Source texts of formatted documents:
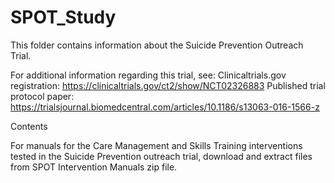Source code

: # SPOT_Study
This folder contains information about the Suicide Prevention Outreach Trial. 

For additional information regarding this trial, see:
Clinicaltrials.gov registration:  https://clinicaltrials.gov/ct2/show/NCT02326883
Published trial protocol paper:  https://trialsjournal.biomedcentral.com/articles/10.1186/s13063-016-1566-z

Contents

For manuals for the Care Management and Skills Training interventions tested in the Suicide Prevention outreach trial, download and extract files from SPOT Intervention Manuals zip file.

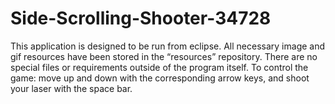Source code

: # Side-Scrolling-Shooter-34728
This application is designed to be run from eclipse. All necessary image and gif resources have been stored in the “resources” repository. There are no special files or requirements outside of the program itself. To control the game: move up and down with the corresponding arrow keys, and shoot your laser with the space bar.
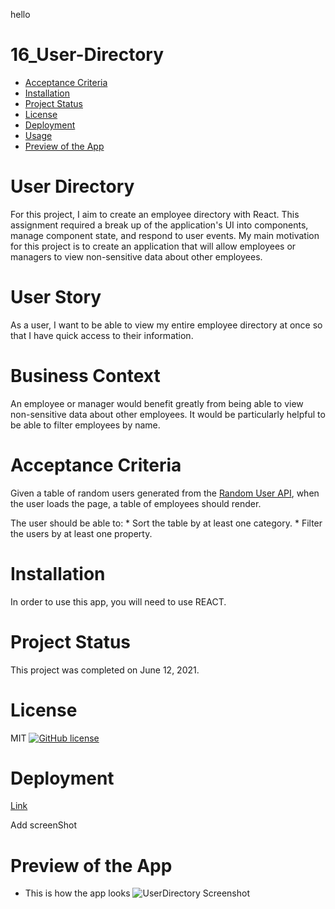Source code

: hello
# 16_User-Directory

* [Acceptance Criteria](#acceptancecriteria)
* [Installation](#installation)
* [Project Status](#projectstatus)
* [License](#license)
* [Deployment](#deployment)
* [Usage](#usage)
* [Preview of the App](#previewApp)

# User Directory

For this project, I aim to create an employee directory with React. This assignment required a break up of the application's UI into components, manage component state, and respond to user events. My main motivation for this project is to create an application that will allow employees or managers to view non-sensitive data about other employees. 

# User Story

As a user, I want to be able to view my entire employee directory at once so that I have quick access to their information.

# Business Context

An employee or manager would benefit greatly from being able to view non-sensitive data about other employees. It would be particularly helpful to be able to filter employees by name.

# Acceptance Criteria

Given a table of random users generated from the [Random User API](https://randomuser.me/), when the user loads the page, a table of employees should render. 

The user should be able to:
    * Sort the table by at least one category.
    * Filter the users by at least one property.

# Installation
In order to use this app, you will need to use REACT.

# Project Status
This project was completed on June 12, 2021. 

# License
MIT
[![GitHub license](https://img.shields.io/badge/license-MIT-blue.svg)](https://github.com/sdca/advdv)

# Deployment
[Link]()

Add screenShot
# Preview of the App
* This is how the app looks
![UserDirectory Screenshot]()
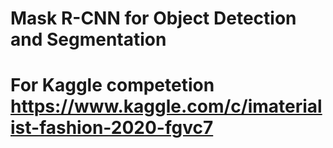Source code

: # Mask R-CNN for Object Detection and Segmentation
# For Kaggle competetion https://www.kaggle.com/c/imaterialist-fashion-2020-fgvc7
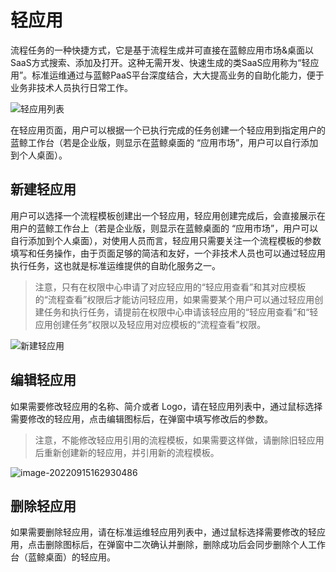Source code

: # 轻应用

流程任务的一种快捷方式，它是基于流程生成并可直接在蓝鲸应用市场&桌面以SaaS方式搜索、添加及打开。这种无需开发、快速生成的类SaaS应用称为“轻应用”。标准运维通过与蓝鲸PaaS平台深度结合，大大提高业务的自助化能力，便于业务非技术人员执行日常工作。

![轻应用列表](../assets/image-20220915162759303.png)

在轻应用页面，用户可以根据一个已执行完成的任务创建一个轻应用到指定用户的蓝鲸工作台（若是企业版，则显示在蓝鲸桌面的 “应用市场”，用户可以自行添加到个人桌面）。

## 新建轻应用

用户可以选择一个流程模板创建出一个轻应用，轻应用创建完成后，会直接展示在用户的蓝鲸工作台上（若是企业版，则显示在蓝鲸桌面的 “应用市场”，用户可以自行添加到个人桌面），对使用人员而言，轻应用只需要关注一个流程模板的参数填写和任务操作，由于页面足够的简洁和友好，一个非技术人员也可以通过轻应用执行任务，这也就是标准运维提供的自助化服务之一。

> 注意，只有在权限中心申请了对应轻应用的“轻应用查看”和其对应模板的“流程查看”权限后才能访问轻应用，如果需要某个用户可以通过轻应用创建任务和执行任务，请提前在权限中心申请该轻应用的“轻应用查看”和“轻应用创建任务”权限以及轻应用对应模板的“流程查看”权限。

![新建轻应用](../assets/image-20220915162840736.png)

## 编辑轻应用

如果需要修改轻应用的名称、简介或者 Logo，请在轻应用列表中，通过鼠标选择需要修改的轻应用，点击编辑图标后，在弹窗中填写修改后的参数。

> 注意，不能修改轻应用引用的流程模板，如果需要这样做，请删除旧轻应用后重新创建新的轻应用，并引用新的流程模板。

![image-20220915162930486](../assets/image-20220915162930486.png)

## 删除轻应用

如果需要删除轻应用，请在标准运维轻应用列表中，通过鼠标选择需要修改的轻应用，点击删除图标后，在弹窗中二次确认并删除，删除成功后会同步删除个人工作台（蓝鲸桌面）的轻应用。

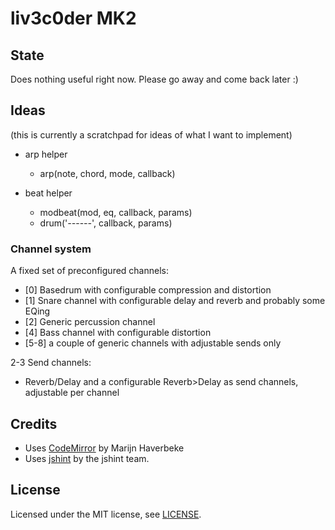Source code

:# liv3c0der MK2

## State

Does nothing useful right now. Please go away and come back later :)

## Ideas

(this is currently a scratchpad for ideas of what I want to implement)

- arp helper
  - arp(note, chord, mode, callback)

- beat helper
  - modbeat(mod, eq, callback, params)
  - drum('*--*--*--*', callback, params)

### Channel system

A fixed set of preconfigured channels:

- [0] Basedrum with configurable compression and distortion
- [1] Snare channel with configurable delay and reverb and probably some EQing
- [2] Generic percussion channel
- [4] Bass channel with configurable distortion
- [5-8] a couple of generic channels with adjustable sends only

2-3 Send channels:

- Reverb/Delay and a configurable Reverb>Delay as send channels, adjustable per channel




## Credits

- Uses [CodeMirror](http://codemirror.net/) by Marijn Haverbeke
- Uses [jshint](https://github.com/jshint/jshint) by the jshint team.

## License

Licensed under the MIT license, see [LICENSE](LICENSE).
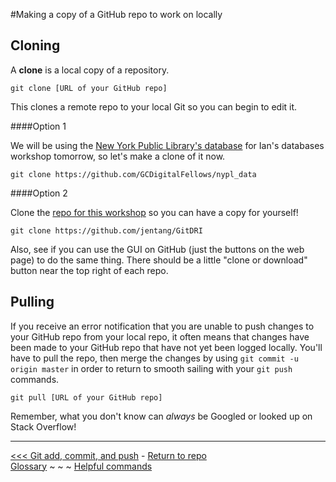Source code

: #Making a copy of a GitHub repo to work on locally
## Cloning

A **clone** is a local copy of a repository.  

`git clone [URL of your GitHub repo]`

This clones a remote repo to your local Git so you can begin to edit it. 

####Option 1

We will be using the [New York Public Library's database](https://github.com/GCDigitalFellows/nypl_data) for Ian's databases workshop tomorrow, so let's make a clone of it now.

`git clone https://github.com/GCDigitalFellows/nypl_data`

####Option 2

Clone the [repo for this workshop](https://github.com/jentang/GitDRI) so you can have a copy for yourself!

`git clone https://github.com/jentang/GitDRI`

Also, see if you can use the GUI on GitHub (just the buttons on the web page) to do the same thing. There should be a little "clone or download" button near the top right of each repo. 

## Pulling

If you receive an error notification that you are unable to push changes to your GitHub repo from your local repo, it often means that changes have been made to your GitHub repo that have not yet been logged locally. You'll have to pull the repo, then merge the changes by using `git commit -u origin master` in order to return to smooth sailing with your `git push` commands. 

`git pull [URL of your GitHub repo]`

Remember, what you don't know can _always_ be Googled or looked up on Stack Overflow!  
___
[<<< Git add, commit, and push](gitaction.md) - [Return to repo](https://github.com/jentang/GitDRI)  
[Glossary](glossary.md) ~ ~ ~ [Helpful commands](helpfulcommands.md)
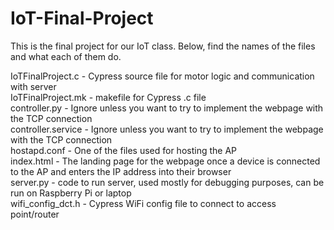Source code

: # IoT-Final-Project

This is the final project for our IoT class. Below, find the names of the files and what each of them do.

IoTFinalProject.c - Cypress source file for motor logic and communication with server  
IoTFinalProject.mk - makefile for Cypress .c file  
controller.py - Ignore unless you want to try to implement the webpage with the TCP connection  
controller.service -  Ignore unless you want to try to implement the webpage with the TCP connection   
hostapd.conf -  One of the files used for hosting the AP  
index.html -   The landing page for the webpage once a device is connected to the AP and enters the IP address into their browser  
server.py - code to run server, used mostly for debugging purposes, can be run on Raspberry Pi or laptop  
wifi_config_dct.h - Cypress WiFi config file to connect to access point/router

Task statement
Retype the records exactly, but skip the pictures.

Task output
Source code

: # SPOT_Study
This folder contains information about the Suicide Prevention Outreach Trial. 

For additional information regarding this trial, see:
Clinicaltrials.gov registration:  https://clinicaltrials.gov/ct2/show/NCT02326883
Published trial protocol paper:  https://trialsjournal.biomedcentral.com/articles/10.1186/s13063-016-1566-z

Contents

For manuals for the Care Management and Skills Training interventions tested in the Suicide Prevention outreach trial, download and extract files from SPOT Intervention Manuals zip file.

Source code

: # Side-Scrolling-Shooter-34728
This application is designed to be run from eclipse. All necessary image and gif resources have been stored in the “resources” repository. There are no special files or requirements outside of the program itself. To control the game: move up and down with the corresponding arrow keys, and shoot your laser with the space bar.
Source code

: hello
# 16_User-Directory

* [Acceptance Criteria](#acceptancecriteria)
* [Installation](#installation)
* [Project Status](#projectstatus)
* [License](#license)
* [Deployment](#deployment)
* [Usage](#usage)
* [Preview of the App](#previewApp)

# User Directory

For this project, I aim to create an employee directory with React. This assignment required a break up of the application's UI into components, manage component state, and respond to user events. My main motivation for this project is to create an application that will allow employees or managers to view non-sensitive data about other employees. 

# User Story

As a user, I want to be able to view my entire employee directory at once so that I have quick access to their information.

# Business Context

An employee or manager would benefit greatly from being able to view non-sensitive data about other employees. It would be particularly helpful to be able to filter employees by name.

# Acceptance Criteria

Given a table of random users generated from the [Random User API](https://randomuser.me/), when the user loads the page, a table of employees should render. 

The user should be able to:
    * Sort the table by at least one category.
    * Filter the users by at least one property.

# Installation
In order to use this app, you will need to use REACT.

# Project Status
This project was completed on June 12, 2021. 

# License
MIT
[![GitHub license](https://img.shields.io/badge/license-MIT-blue.svg)](https://github.com/sdca/advdv)

# Deployment
[Link]()

Add screenShot
# Preview of the App
* This is how the app looks
![UserDirectory Screenshot]()
Source code

: # Mask R-CNN for Object Detection and Segmentation
# For Kaggle competetion https://www.kaggle.com/c/imaterialist-fashion-2020-fgvc7
Source code

: # 轻应用

流程任务的一种快捷方式，它是基于流程生成并可直接在蓝鲸应用市场&桌面以SaaS方式搜索、添加及打开。这种无需开发、快速生成的类SaaS应用称为“轻应用”。标准运维通过与蓝鲸PaaS平台深度结合，大大提高业务的自助化能力，便于业务非技术人员执行日常工作。

![轻应用列表](../assets/image-20220915162759303.png)

在轻应用页面，用户可以根据一个已执行完成的任务创建一个轻应用到指定用户的蓝鲸工作台（若是企业版，则显示在蓝鲸桌面的 “应用市场”，用户可以自行添加到个人桌面）。

## 新建轻应用

用户可以选择一个流程模板创建出一个轻应用，轻应用创建完成后，会直接展示在用户的蓝鲸工作台上（若是企业版，则显示在蓝鲸桌面的 “应用市场”，用户可以自行添加到个人桌面），对使用人员而言，轻应用只需要关注一个流程模板的参数填写和任务操作，由于页面足够的简洁和友好，一个非技术人员也可以通过轻应用执行任务，这也就是标准运维提供的自助化服务之一。

> 注意，只有在权限中心申请了对应轻应用的“轻应用查看”和其对应模板的“流程查看”权限后才能访问轻应用，如果需要某个用户可以通过轻应用创建任务和执行任务，请提前在权限中心申请该轻应用的“轻应用查看”和“轻应用创建任务”权限以及轻应用对应模板的“流程查看”权限。

![新建轻应用](../assets/image-20220915162840736.png)

## 编辑轻应用

如果需要修改轻应用的名称、简介或者 Logo，请在轻应用列表中，通过鼠标选择需要修改的轻应用，点击编辑图标后，在弹窗中填写修改后的参数。

> 注意，不能修改轻应用引用的流程模板，如果需要这样做，请删除旧轻应用后重新创建新的轻应用，并引用新的流程模板。

![image-20220915162930486](../assets/image-20220915162930486.png)

## 删除轻应用

如果需要删除轻应用，请在标准运维轻应用列表中，通过鼠标选择需要修改的轻应用，点击删除图标后，在弹窗中二次确认并删除，删除成功后会同步删除个人工作台（蓝鲸桌面）的轻应用。

Source code

:# liv3c0der MK2

## State

Does nothing useful right now. Please go away and come back later :)

## Ideas

(this is currently a scratchpad for ideas of what I want to implement)

- arp helper
  - arp(note, chord, mode, callback)

- beat helper
  - modbeat(mod, eq, callback, params)
  - drum('*--*--*--*', callback, params)

### Channel system

A fixed set of preconfigured channels:

- [0] Basedrum with configurable compression and distortion
- [1] Snare channel with configurable delay and reverb and probably some EQing
- [2] Generic percussion channel
- [4] Bass channel with configurable distortion
- [5-8] a couple of generic channels with adjustable sends only

2-3 Send channels:

- Reverb/Delay and a configurable Reverb>Delay as send channels, adjustable per channel




## Credits

- Uses [CodeMirror](http://codemirror.net/) by Marijn Haverbeke
- Uses [jshint](https://github.com/jshint/jshint) by the jshint team.

## License

Licensed under the MIT license, see [LICENSE](LICENSE).
Source code

: #Making a copy of a GitHub repo to work on locally
## Cloning

A **clone** is a local copy of a repository.  

`git clone [URL of your GitHub repo]`

This clones a remote repo to your local Git so you can begin to edit it. 

####Option 1

We will be using the [New York Public Library's database](https://github.com/GCDigitalFellows/nypl_data) for Ian's databases workshop tomorrow, so let's make a clone of it now.

`git clone https://github.com/GCDigitalFellows/nypl_data`

####Option 2

Clone the [repo for this workshop](https://github.com/jentang/GitDRI) so you can have a copy for yourself!

`git clone https://github.com/jentang/GitDRI`

Also, see if you can use the GUI on GitHub (just the buttons on the web page) to do the same thing. There should be a little "clone or download" button near the top right of each repo. 

## Pulling

If you receive an error notification that you are unable to push changes to your GitHub repo from your local repo, it often means that changes have been made to your GitHub repo that have not yet been logged locally. You'll have to pull the repo, then merge the changes by using `git commit -u origin master` in order to return to smooth sailing with your `git push` commands. 

`git pull [URL of your GitHub repo]`

Remember, what you don't know can _always_ be Googled or looked up on Stack Overflow!  
___
[<<< Git add, commit, and push](gitaction.md) - [Return to repo](https://github.com/jentang/GitDRI)  
[Glossary](glossary.md) ~ ~ ~ [Helpful commands](helpfulcommands.md)
Source code

: # IoT-Final-Project

This is the final project for our IoT class. Below, find the names of the files and what each of them do.

IoTFinalProject.c - Cypress source file for motor logic and communication with server  
IoTFinalProject.mk - makefile for Cypress .c file  
controller.py - Ignore unless you want to try to implement the webpage with the TCP connection  
controller.service -  Ignore unless you want to try to implement the webpage with the TCP connection   
hostapd.conf -  One of the files used for hosting the AP  
index.html -   The landing page for the webpage once a device is connected to the AP and enters the IP address into their browser  
server.py - code to run server, used mostly for debugging purposes, can be run on Raspberry Pi or laptop  
wifi_config_dct.h - Cypress WiFi config file to connect to access point/router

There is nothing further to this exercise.